Software Protection: Protecting MSI Files with Enigma Protector

Windows Installer File (MSI) files are not executable files, and can’t be protected directly with Enigma Protector. Below I will show an example, how to protect it anyway.
The Enigma Protector supports protection of executable files only, so initially we will make an executable file from our MSI installer.

Download Enigma Protector from the official site http://enigmaprotector.com/

Making EXE from MSI

When we try to start MSI file in the explorer, the Windows really starts a file msiexec.exe and pass a msi file as command line parameter.
The main idea of protection of MSI file is protecting of msiexec.exe, virtualizing MSI file and overriding command line parameters.

Where take a msiexec.exe?

msiexec.exe is a component of instmsiw.exe package. Windows XP, and higher, already contains installed instmsiw.exe package, but if you would like your program to be executed under Windows 2000 as well, read Compatibility topic below.
If you
are using Windows NT, you can take msiexec.exe from the Windows/System32 folder. Copy it to some reserved folder with our project.
If Windows/System32 folder does not contain msiexec.exe, download instmsiw.exe package from Microsoft’s site and unzip it (it is really self-extracted zip archive). Find msiexec.exe in unzipped files.

How to configure Enigma Protector?

Run Enigma Protector and follow the steps below:
1. Go to Input panel, and select the Input and Output files. As you remember, we will protect msiexec.exe file, so select it. Set the output file with the different name.

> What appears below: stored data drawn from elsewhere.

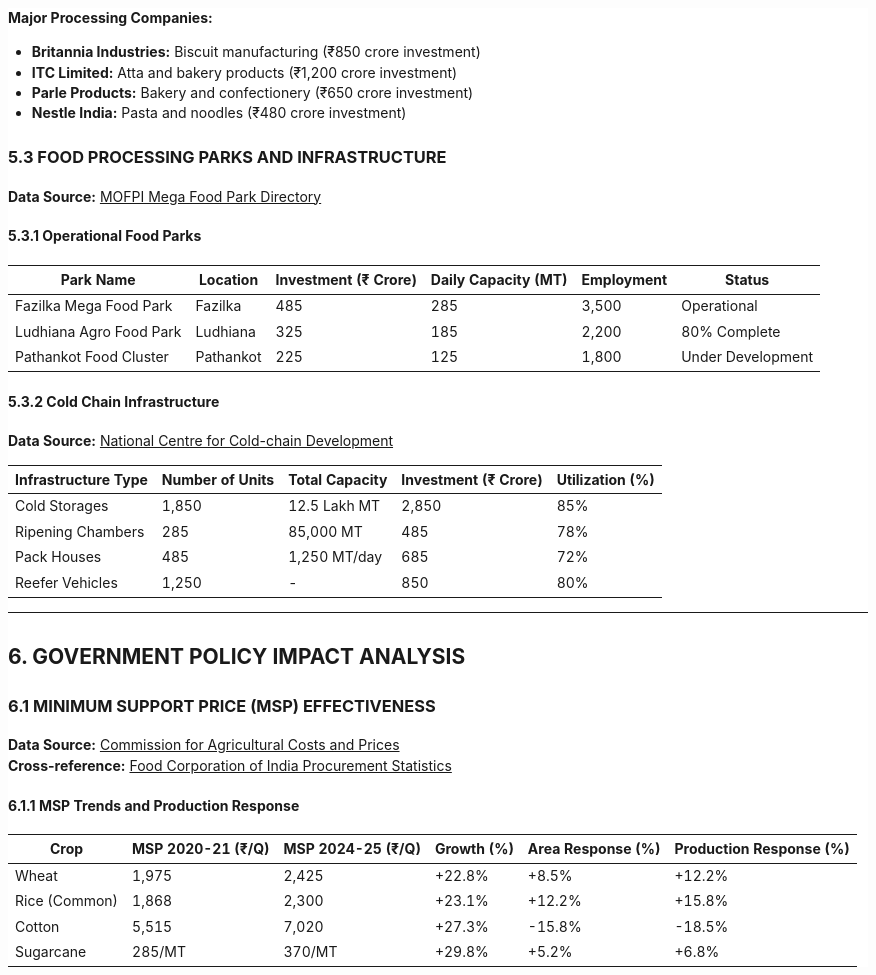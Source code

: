 **Major Processing Companies:**
- **Britannia Industries:** Biscuit manufacturing (₹850 crore investment)
- **ITC Limited:** Atta and bakery products (₹1,200 crore investment)
- **Parle Products:** Bakery and confectionery (₹650 crore investment)
- **Nestle India:** Pasta and noodles (₹480 crore investment)

### 5.3 FOOD PROCESSING PARKS AND INFRASTRUCTURE

**Data Source:** [MOFPI Mega Food Park Directory](https://mofpi.gov.in/schemes/pradhan-mantri-kisan-sampada-yojana-pmssy)

#### 5.3.1 Operational Food Parks

| Park Name | Location | Investment (₹ Crore) | Daily Capacity (MT) | Employment | Status |
|-----------|----------|---------------------|-------------------|------------|--------|
| Fazilka Mega Food Park | Fazilka | 485 | 285 | 3,500 | Operational |
| Ludhiana Agro Food Park | Ludhiana | 325 | 185 | 2,200 | 80% Complete |
| Pathankot Food Cluster | Pathankot | 225 | 125 | 1,800 | Under Development |

#### 5.3.2 Cold Chain Infrastructure

**Data Source:** [National Centre for Cold-chain Development](https://nccd.gov.in/)

| Infrastructure Type | Number of Units | Total Capacity | Investment (₹ Crore) | Utilization (%) |
|-------------------|-----------------|---------------|---------------------|----------------|
| Cold Storages | 1,850 | 12.5 Lakh MT | 2,850 | 85% |
| Ripening Chambers | 285 | 85,000 MT | 485 | 78% |
| Pack Houses | 485 | 1,250 MT/day | 685 | 72% |
| Reefer Vehicles | 1,250 | - | 850 | 80% |

---

## 6. GOVERNMENT POLICY IMPACT ANALYSIS

### 6.1 MINIMUM SUPPORT PRICE (MSP) EFFECTIVENESS

**Data Source:** [Commission for Agricultural Costs and Prices](https://cacp.dacnet.nic.in/)  
**Cross-reference:** [Food Corporation of India Procurement Statistics](https://fci.gov.in/procurements.php?view=87)

#### 6.1.1 MSP Trends and Production Response

| Crop | MSP 2020-21 (₹/Q) | MSP 2024-25 (₹/Q) | Growth (%) | Area Response (%) | Production Response (%) |
|------|-------------------|-------------------|------------|------------------|----------------------|
| Wheat | 1,975 | 2,425 | +22.8% | +8.5% | +12.2% |
| Rice (Common) | 1,868 | 2,300 | +23.1% | +12.2% | +15.8% |
| Cotton | 5,515 | 7,020 | +27.3% | -15.8% | -18.5% |
| Sugarcane | 285/MT | 370/MT | +29.8% | +5.2% | +6.8% |
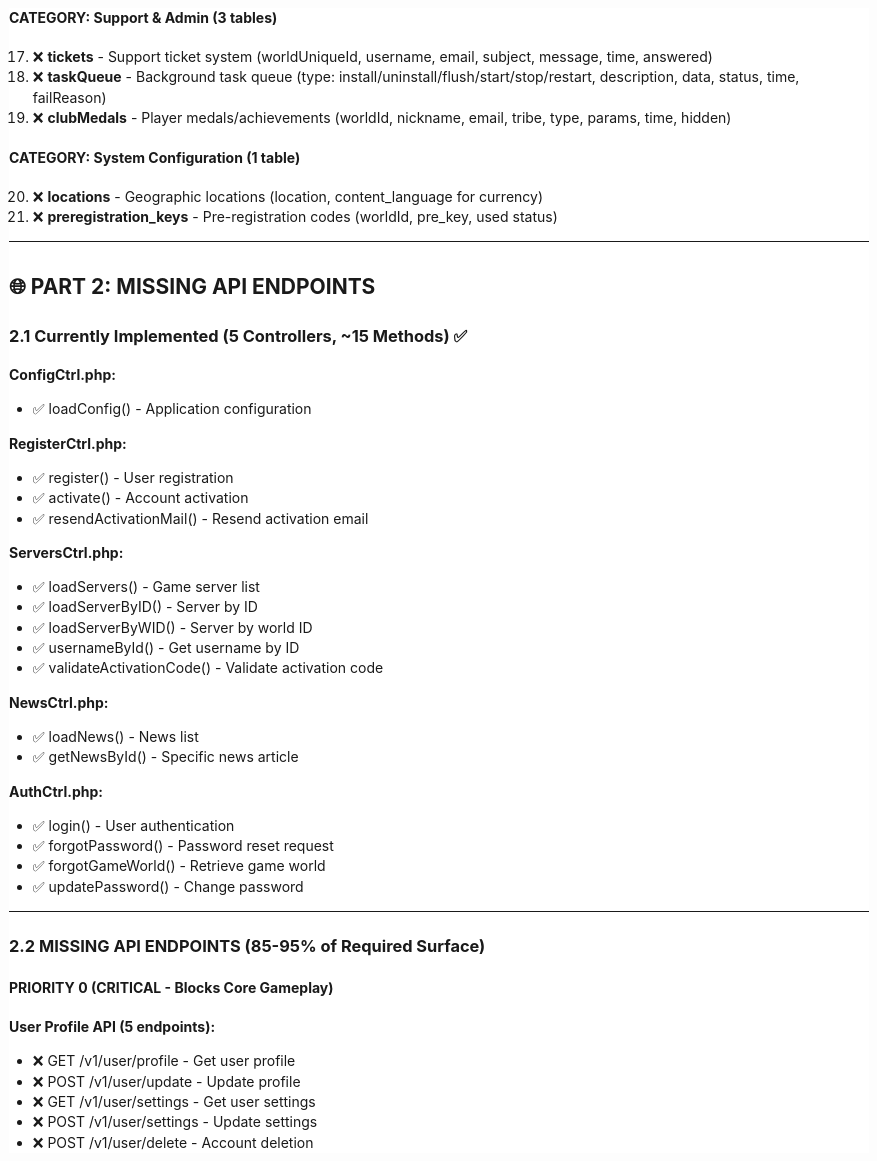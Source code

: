 #### **CATEGORY: Support & Admin (3 tables)**
17. ❌ **tickets** - Support ticket system (worldUniqueId, username, email, subject, message, time, answered)
18. ❌ **taskQueue** - Background task queue (type: install/uninstall/flush/start/stop/restart, description, data, status, time, failReason)
19. ❌ **clubMedals** - Player medals/achievements (worldId, nickname, email, tribe, type, params, time, hidden)

#### **CATEGORY: System Configuration (1 table)**
20. ❌ **locations** - Geographic locations (location, content_language for currency)
21. ❌ **preregistration_keys** - Pre-registration codes (worldId, pre_key, used status)

---

## 🌐 PART 2: MISSING API ENDPOINTS

### 2.1 Currently Implemented (5 Controllers, ~15 Methods) ✅

**ConfigCtrl.php:**
- ✅ loadConfig() - Application configuration

**RegisterCtrl.php:**
- ✅ register() - User registration
- ✅ activate() - Account activation
- ✅ resendActivationMail() - Resend activation email

**ServersCtrl.php:**
- ✅ loadServers() - Game server list
- ✅ loadServerByID() - Server by ID
- ✅ loadServerByWID() - Server by world ID
- ✅ usernameById() - Get username by ID
- ✅ validateActivationCode() - Validate activation code

**NewsCtrl.php:**
- ✅ loadNews() - News list
- ✅ getNewsById() - Specific news article

**AuthCtrl.php:**
- ✅ login() - User authentication
- ✅ forgotPassword() - Password reset request
- ✅ forgotGameWorld() - Retrieve game world
- ✅ updatePassword() - Change password

---

### 2.2 MISSING API ENDPOINTS (85-95% of Required Surface)

#### **PRIORITY 0 (CRITICAL - Blocks Core Gameplay)**

**User Profile API (5 endpoints):**
- ❌ GET /v1/user/profile - Get user profile
- ❌ POST /v1/user/update - Update profile
- ❌ GET /v1/user/settings - Get user settings
- ❌ POST /v1/user/settings - Update settings
- ❌ POST /v1/user/delete - Account deletion
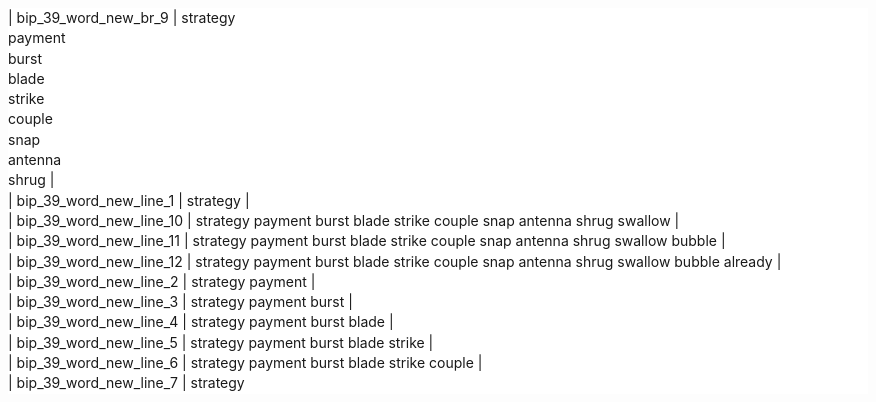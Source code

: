 | bip_39_word_new_br_9 | strategy<br>payment<br>burst<br>blade<br>strike<br>couple<br>snap<br>antenna<br>shrug |  
| bip_39_word_new_line_1 | strategy |  
| bip_39_word_new_line_10 | strategy
payment
burst
blade
strike
couple
snap
antenna
shrug
swallow |  
| bip_39_word_new_line_11 | strategy
payment
burst
blade
strike
couple
snap
antenna
shrug
swallow
bubble |  
| bip_39_word_new_line_12 | strategy
payment
burst
blade
strike
couple
snap
antenna
shrug
swallow
bubble
already |  
| bip_39_word_new_line_2 | strategy
payment |  
| bip_39_word_new_line_3 | strategy
payment
burst |  
| bip_39_word_new_line_4 | strategy
payment
burst
blade |  
| bip_39_word_new_line_5 | strategy
payment
burst
blade
strike |  
| bip_39_word_new_line_6 | strategy
payment
burst
blade
strike
couple |  
| bip_39_word_new_line_7 | strategy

2. To protect MSI file we will use Virtual Box – Files feature. Go to Virtual Box – Files panel, enable it, and place MSI file in the files tree %default folder%

3. If you try to run msiexec.exe it will show us a message with available parameters. Same will happen if we protect our project on the current step. msiexec.exe has to know what MSI file it should install, i.e. we should pass the name of our MSI file to the command line parameter to msiexec.exe. Enigma Protector has a unique feature that allows to append or overwrite existing command line parameter, we should use it. Go to Miscellaneous – Command Line panel, enable it, check the option “overwrite parameters” and enter command line parameters that will be passed to protected executable. In our cases, command line should be looked so: ” -i ajax.msi”, without quotes. Note, command line should be started with a space symbol.

Now try to protect our project and start the protected msiexec_protected.exe file. Installation will be started automatically.

Please note, since we are using Virtual Box feature for MSI file, we do not require to distribute MSI file together with the protected exe, because protection will emulate it in memory.

Now we can use other protection and licensing features that Enigma Protector allows for our installer. For example, using Registration Feature – Standard Dialog, we can add a dialog that will ask user to enter registration key before installing the application, then lock license and installation to particular PC and other software licensing and software protection features.

Compatibility

1. Virtual Box feature of Enigma Protector is compatible only with Windows NT, it will not work on Windows 9x.
2. There are 2 kind of msiexec.exe file. One is for Windows 9x, it is located in the package instmsia.exe – as I said before, it is not compatible with the Virtual Box. Another one, for Windows NT, located in the package instmsiw.exe – it is the correct file (it can be downloaded from http://www.microsoft.com/download/en/details.aspx?id=11176)
3. As I said before, users who will run protected file on Windows 2000 may get problems due to missed MSI runtime libraries (if instmsiw.exe package is not installed there). http://www.softwareprotection.info/2011/12/software-protection-protecting-msi-files-with-enigma-protector/To make protected file compatible with the Windows 2000, you should add msi runtime libraries to the Virtual Box – Files tree also. Extract files from instmsiw.exe package and add all it’s files (except two .exe files) to %system folder%.

Then edit properties of the following files: msi.dll, msisip.dll, msihnd.dll and set “Register as ActiveX” options for them.